Information shown.
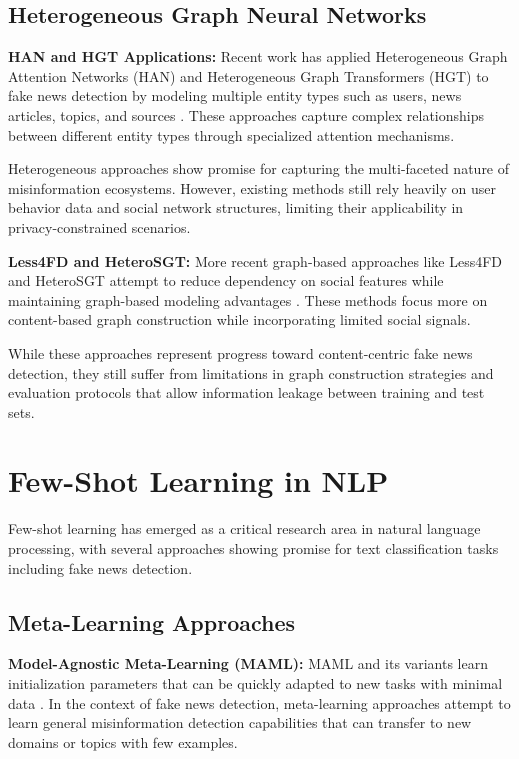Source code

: \subsection{Heterogeneous Graph Neural Networks}

\textbf{HAN and HGT Applications:} Recent work has applied Heterogeneous Graph Attention Networks (HAN) and Heterogeneous Graph Transformers (HGT) to fake news detection by modeling multiple entity types such as users, news articles, topics, and sources \cite{dou2021user, lu2020gcan}. These approaches capture complex relationships between different entity types through specialized attention mechanisms.

Heterogeneous approaches show promise for capturing the multi-faceted nature of misinformation ecosystems. However, existing methods still rely heavily on user behavior data and social network structures, limiting their applicability in privacy-constrained scenarios.

\textbf{Less4FD and HeteroSGT:} More recent graph-based approaches like Less4FD and HeteroSGT attempt to reduce dependency on social features while maintaining graph-based modeling advantages \cite{less4fd2023, heterosgt2023}. These methods focus more on content-based graph construction while incorporating limited social signals.

While these approaches represent progress toward content-centric fake news detection, they still suffer from limitations in graph construction strategies and evaluation protocols that allow information leakage between training and test sets.

\section{Few-Shot Learning in NLP}

Few-shot learning has emerged as a critical research area in natural language processing, with several approaches showing promise for text classification tasks including fake news detection.

\subsection{Meta-Learning Approaches}

\textbf{Model-Agnostic Meta-Learning (MAML):} MAML and its variants learn initialization parameters that can be quickly adapted to new tasks with minimal data \cite{finn2017model, bansal2020self}. In the context of fake news detection, meta-learning approaches attempt to learn general misinformation detection capabilities that can transfer to new domains or topics with few examples.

Task details.
Repeat the line containing "Few-shot learning has" and all subsequent lines through the final line of the data, exactly and with no others.

Expected answer.
Few-shot learning has emerged as a critical research area in natural language processing, with several approaches showing promise for text classification tasks including fake news detection.

\subsection{Meta-Learning Approaches}

\textbf{Model-Agnostic Meta-Learning (MAML):} MAML and its variants learn initialization parameters that can be quickly adapted to new tasks with minimal data \cite{finn2017model, bansal2020self}. In the context of fake news detection, meta-learning approaches attempt to learn general misinformation detection capabilities that can transfer to new domains or topics with few examples.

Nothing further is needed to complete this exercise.